**EXERCISE DIRECTIONS**
Write out exactly what each line says, starting with the first line below and ending on the one with "The following PM".

(Source texts of formatted documents)

------------------------------------

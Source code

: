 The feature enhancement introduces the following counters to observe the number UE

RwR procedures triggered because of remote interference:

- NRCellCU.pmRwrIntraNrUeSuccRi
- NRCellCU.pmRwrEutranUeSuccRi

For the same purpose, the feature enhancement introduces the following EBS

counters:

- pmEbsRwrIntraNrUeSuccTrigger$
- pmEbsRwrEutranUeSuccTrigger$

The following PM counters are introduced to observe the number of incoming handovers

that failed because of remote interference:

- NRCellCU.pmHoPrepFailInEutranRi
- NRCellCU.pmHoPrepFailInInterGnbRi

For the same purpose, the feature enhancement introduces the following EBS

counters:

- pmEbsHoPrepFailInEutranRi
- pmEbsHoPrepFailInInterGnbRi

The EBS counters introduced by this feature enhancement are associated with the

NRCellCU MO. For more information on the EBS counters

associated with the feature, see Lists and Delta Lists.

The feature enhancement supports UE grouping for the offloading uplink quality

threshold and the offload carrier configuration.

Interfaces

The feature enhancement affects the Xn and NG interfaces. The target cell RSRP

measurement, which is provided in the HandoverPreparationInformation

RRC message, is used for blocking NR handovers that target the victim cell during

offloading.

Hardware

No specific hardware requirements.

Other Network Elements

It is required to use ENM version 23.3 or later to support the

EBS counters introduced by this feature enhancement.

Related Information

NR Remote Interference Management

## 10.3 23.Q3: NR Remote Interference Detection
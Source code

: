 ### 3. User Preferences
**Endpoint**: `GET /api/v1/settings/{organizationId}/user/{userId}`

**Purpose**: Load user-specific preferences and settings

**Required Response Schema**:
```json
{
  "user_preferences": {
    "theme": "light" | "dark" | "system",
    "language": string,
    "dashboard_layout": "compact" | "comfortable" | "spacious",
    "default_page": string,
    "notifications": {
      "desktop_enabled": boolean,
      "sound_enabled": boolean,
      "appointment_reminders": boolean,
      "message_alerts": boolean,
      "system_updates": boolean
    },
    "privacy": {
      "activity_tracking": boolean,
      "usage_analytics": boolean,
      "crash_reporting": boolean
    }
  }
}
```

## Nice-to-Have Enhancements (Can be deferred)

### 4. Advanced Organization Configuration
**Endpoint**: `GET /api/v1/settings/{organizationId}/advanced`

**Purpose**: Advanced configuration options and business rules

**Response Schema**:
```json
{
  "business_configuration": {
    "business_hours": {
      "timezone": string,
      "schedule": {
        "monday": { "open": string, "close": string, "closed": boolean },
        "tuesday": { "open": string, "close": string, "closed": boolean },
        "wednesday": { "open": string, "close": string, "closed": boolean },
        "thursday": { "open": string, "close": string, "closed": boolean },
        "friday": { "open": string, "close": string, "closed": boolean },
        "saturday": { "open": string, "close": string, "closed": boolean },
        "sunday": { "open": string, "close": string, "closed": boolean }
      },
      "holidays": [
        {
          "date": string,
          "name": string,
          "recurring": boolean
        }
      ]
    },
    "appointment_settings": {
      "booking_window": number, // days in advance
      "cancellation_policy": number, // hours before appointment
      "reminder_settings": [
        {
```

------------------------------------

**WRITTEN ANSWER**
Source code

: The feature enhancement introduces the following counters to observe the number UE

RwR procedures triggered because of remote interference:

- NRCellCU.pmRwrIntraNrUeSuccRi
- NRCellCU.pmRwrEutranUeSuccRi

For the same purpose, the feature enhancement introduces the following EBS

counters:

- pmEbsRwrIntraNrUeSuccTrigger$
- pmEbsRwrEutranUeSuccTrigger$

The following PM counters are introduced to observe the number of incoming handovers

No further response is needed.